▸ PROBLEM DETAILS
Out of all the lines below, count those with the word "that". Give the number only.

▸ MATERIAL FOR THE TASK
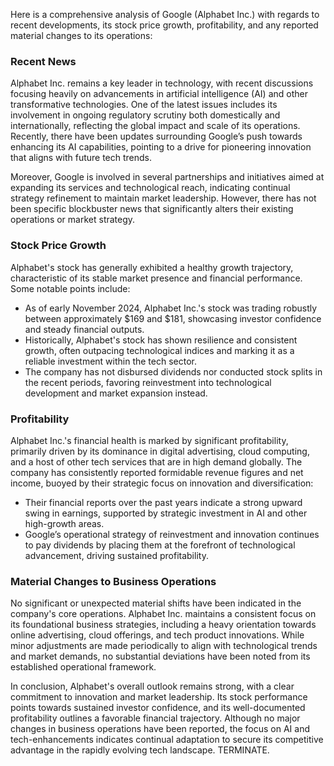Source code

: Here is a comprehensive analysis of Google (Alphabet Inc.) with regards to recent developments, its stock price growth, profitability, and any reported material changes to its operations:

### Recent News
Alphabet Inc. remains a key leader in technology, with recent discussions focusing heavily on advancements in artificial intelligence (AI) and other transformative technologies. One of the latest issues includes its involvement in ongoing regulatory scrutiny both domestically and internationally, reflecting the global impact and scale of its operations. Recently, there have been updates surrounding Google’s push towards enhancing its AI capabilities, pointing to a drive for pioneering innovation that aligns with future tech trends.

Moreover, Google is involved in several partnerships and initiatives aimed at expanding its services and technological reach, indicating continual strategy refinement to maintain market leadership. However, there has not been specific blockbuster news that significantly alters their existing operations or market strategy.

### Stock Price Growth
Alphabet's stock has generally exhibited a healthy growth trajectory, characteristic of its stable market presence and financial performance. Some notable points include:
- As of early November 2024, Alphabet Inc.'s stock was trading robustly between approximately $169 and $181, showcasing investor confidence and steady financial outputs.
- Historically, Alphabet's stock has shown resilience and consistent growth, often outpacing technological indices and marking it as a reliable investment within the tech sector.
- The company has not disbursed dividends nor conducted stock splits in the recent periods, favoring reinvestment into technological development and market expansion instead.

### Profitability
Alphabet Inc.'s financial health is marked by significant profitability, primarily driven by its dominance in digital advertising, cloud computing, and a host of other tech services that are in high demand globally. The company has consistently reported formidable revenue figures and net income, buoyed by their strategic focus on innovation and diversification:
- Their financial reports over the past years indicate a strong upward swing in earnings, supported by strategic investment in AI and other high-growth areas.
- Google’s operational strategy of reinvestment and innovation continues to pay dividends by placing them at the forefront of technological advancement, driving sustained profitability.

### Material Changes to Business Operations
No significant or unexpected material shifts have been indicated in the company's core operations. Alphabet Inc. maintains a consistent focus on its foundational business strategies, including a heavy orientation towards online advertising, cloud offerings, and tech product innovations. While minor adjustments are made periodically to align with technological trends and market demands, no substantial deviations have been noted from its established operational framework.

In conclusion, Alphabet's overall outlook remains strong, with a clear commitment to innovation and market leadership. Its stock performance points towards sustained investor confidence, and its well-documented profitability outlines a favorable financial trajectory. Although no major changes in business operations have been reported, the focus on AI and tech-enhancements indicates continual adaptation to secure its competitive advantage in the rapidly evolving tech landscape. TERMINATE.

▸ RESULT OF THIS EXERCISE
3